## Aim of the task:
Keep the wording of each record exactly the same when you repeat it, and leave out pictures.

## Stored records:

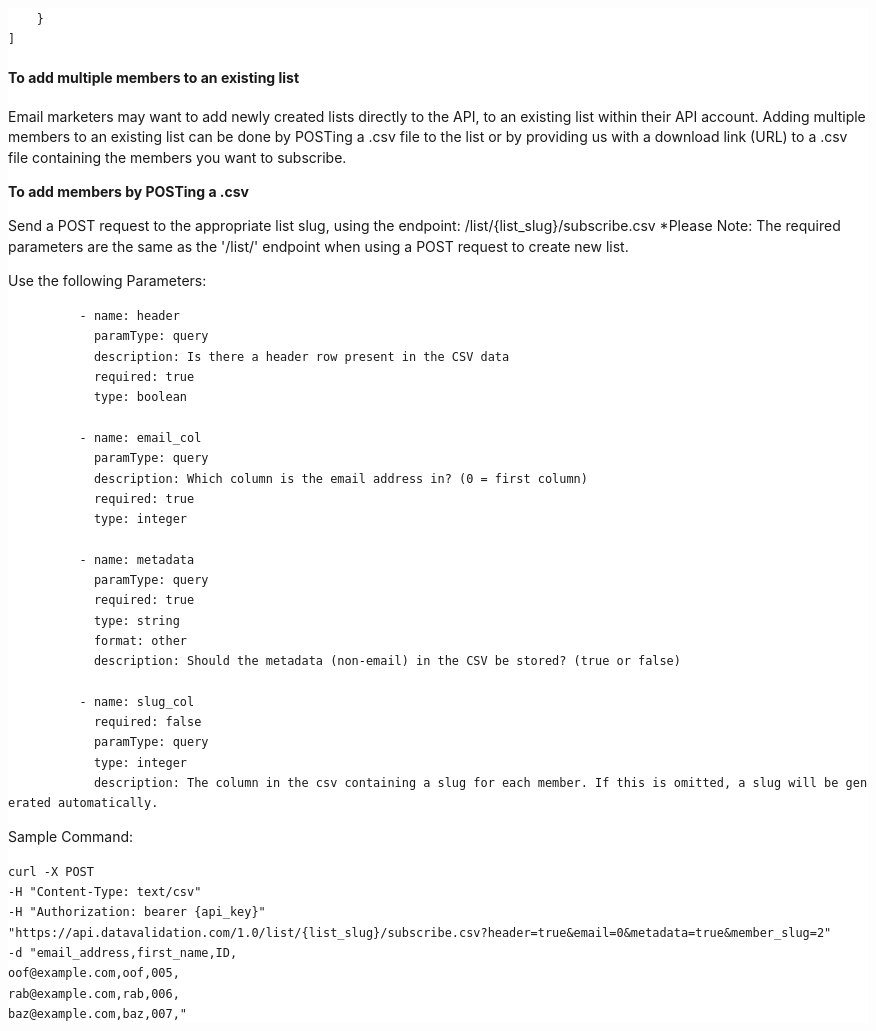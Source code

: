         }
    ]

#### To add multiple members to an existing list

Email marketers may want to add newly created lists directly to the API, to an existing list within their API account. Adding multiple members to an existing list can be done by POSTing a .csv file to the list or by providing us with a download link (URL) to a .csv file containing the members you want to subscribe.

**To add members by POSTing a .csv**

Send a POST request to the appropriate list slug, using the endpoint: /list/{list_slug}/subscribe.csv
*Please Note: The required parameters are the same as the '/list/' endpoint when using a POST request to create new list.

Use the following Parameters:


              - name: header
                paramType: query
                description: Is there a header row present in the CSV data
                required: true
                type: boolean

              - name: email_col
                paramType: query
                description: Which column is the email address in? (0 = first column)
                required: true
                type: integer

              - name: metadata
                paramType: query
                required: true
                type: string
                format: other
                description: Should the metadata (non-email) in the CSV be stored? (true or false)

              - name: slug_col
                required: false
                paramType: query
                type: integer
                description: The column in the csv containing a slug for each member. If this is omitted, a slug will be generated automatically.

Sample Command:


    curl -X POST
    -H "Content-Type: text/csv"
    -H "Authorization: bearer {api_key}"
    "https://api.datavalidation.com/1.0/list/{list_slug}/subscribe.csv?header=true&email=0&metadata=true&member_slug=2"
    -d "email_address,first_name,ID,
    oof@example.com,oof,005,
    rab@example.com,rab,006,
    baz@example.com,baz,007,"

## Your solution:
Source code

:         }
    ]

#### To add multiple members to an existing list

Email marketers may want to add newly created lists directly to the API, to an existing list within their API account. Adding multiple members to an existing list can be done by POSTing a .csv file to the list or by providing us with a download link (URL) to a .csv file containing the members you want to subscribe.

**To add members by POSTing a .csv**

Send a POST request to the appropriate list slug, using the endpoint: /list/{list_slug}/subscribe.csv
*Please Note: The required parameters are the same as the '/list/' endpoint when using a POST request to create new list.

Use the following Parameters:


              - name: header
                paramType: query
                description: Is there a header row present in the CSV data
                required: true
                type: boolean

              - name: email_col
                paramType: query
                description: Which column is the email address in? (0 = first column)
                required: true
                type: integer

              - name: metadata
                paramType: query
                required: true
                type: string
                format: other
                description: Should the metadata (non-email) in the CSV be stored? (true or false)

              - name: slug_col
                required: false
                paramType: query
                type: integer
                description: The column in the csv containing a slug for each member. If this is omitted, a slug will be generated automatically.

Sample Command:


    curl -X POST
    -H "Content-Type: text/csv"
    -H "Authorization: bearer {api_key}"
    "https://api.datavalidation.com/1.0/list/{list_slug}/subscribe.csv?header=true&email=0&metadata=true&member_slug=2"
    -d "email_address,first_name,ID,
    oof@example.com,oof,005,
    rab@example.com,rab,006,
    baz@example.com,baz,007,"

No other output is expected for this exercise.